Diesen Triumph wollten beide Vereine den Tätern nicht gönnen. Sie wollten den Opfern durch die Austragung der Begegnung die Ehre erweisen. "Es war klar, dass wir kommen, wenn Montpellier das möchte", sagte Lamadé - auch wenn sich die Löwen mit einem "mulmigen Gefühl" auf den Weg ans Mittelmeer machten. "Wir wussten nicht genau, was uns erwartet. Die Reise war nicht einfach, aber wir haben uns nicht ein einziges Mal unsicher gefühlt", sagte Gensheimer.

Schon auf dem Weg zum Frankfurter Flughafen sei eine komischen Atmosphäre im Mannschaftsbus gewesen, berichtete Jacobsen. Die sonst üblichen Mitteilungen der Spieler in den sozialen Netzwerken blieben aus. Normalerweise stellen sie Bilder online, schicken Grüße aus dem Bus, dem Flugzeug, dem Mannschaftshotel. Diesmal war alles anders.

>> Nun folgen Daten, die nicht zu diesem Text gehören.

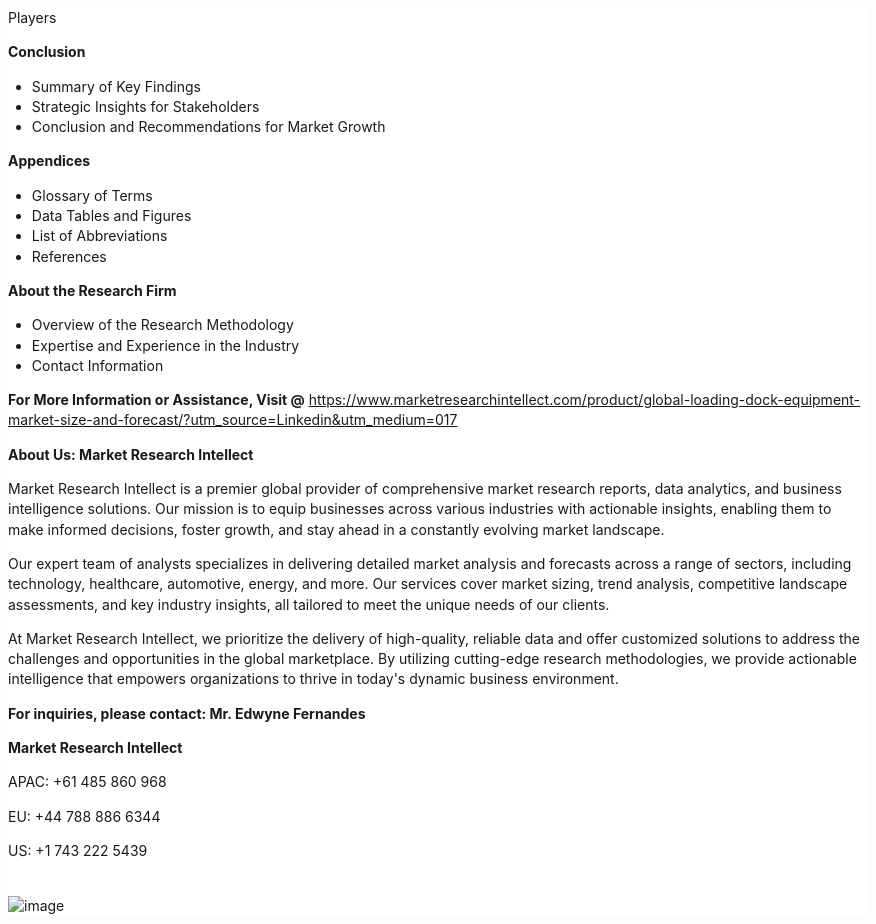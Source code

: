 Players</li></ul><p><strong>Conclusion</strong></p><ul><li>Summary of Key Findings</li><li>Strategic Insights for Stakeholders</li><li>Conclusion and Recommendations for Market Growth</li></ul><p><strong>Appendices</strong></p><ul><li>Glossary of Terms</li><li>Data Tables and Figures</li><li>List of Abbreviations</li><li>References</li></ul><p><strong>About the Research Firm</strong></p><ul><li>Overview of the Research Methodology</li><li>Expertise and Experience in the Industry</li><li>Contact Information</li></ul></div><div class="article-main__content" data-test-id="publishing-text-block"><p><span class="font-[700]"><strong>For More Information or Assistance, Visit @</strong>&nbsp;<a href="https://www.marketresearchintellect.com/product/global-loading-dock-equipment-market-size-and-forecast/?utm_source=Linkedin&utm_medium=017">https://www.marketresearchintellect.com/product/global-loading-dock-equipment-market-size-and-forecast/?utm_source=Linkedin&utm_medium=017</a></span></p><p><strong>About Us: Market Research Intellect</strong></p><p>Market Research Intellect is a premier global provider of comprehensive market research reports, data analytics, and business intelligence solutions. Our mission is to equip businesses across various industries with actionable insights, enabling them to make informed decisions, foster growth, and stay ahead in a constantly evolving market landscape.</p><p>Our expert team of analysts specializes in delivering detailed market analysis and forecasts across a range of sectors, including technology, healthcare, automotive, energy, and more. Our services cover market sizing, trend analysis, competitive landscape assessments, and key industry insights, all tailored to meet the unique needs of our clients.</p><p>At Market Research Intellect, we prioritize the delivery of high-quality, reliable data and offer customized solutions to address the challenges and opportunities in the global marketplace. By utilizing cutting-edge research methodologies, we provide actionable intelligence that empowers organizations to thrive in today's dynamic business environment.</p><p><strong>For inquiries, please contact: Mr. Edwyne Fernandes</strong></p><p><strong>Market Research Intellect</strong></p><p>APAC: +61 485 860 968</p><p>EU: +44 788 886 6344</p><p>US: +1 743 222 5439</p></div><div class="article-main__content" data-test-id="publishing-text-block">&nbsp;</div>
![image](https://github.com/user-attachments/assets/fb821ce7-fb46-45ab-8fd5-4e82137066d1)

Angesichts der traurigen Umstände fiel es den Nordbadenern erwartungsgemäß schwer, sich zu 100 Prozent auf den Sport zu konzentrieren. "Meine Spieler hatten nicht verinnerlicht, was wir vor der Begegnung abgesprochen hatten. Da waren viele andere Dinge in ihren Köpfen", zeigte Jacobsen Verständnis für die Vorstellung seiner Mannschaft, die für ihr Verhalten neben dem Platz allerdings viel Anerkennung erhielt.

Montpelliers Trainer Patrice Canayer bedankte sich: "Die Löwen haben uns geholfen, unsere Botschaft in die Welt hinauszutragen. Wir haben gezeigt, dass wir standhaft bleiben."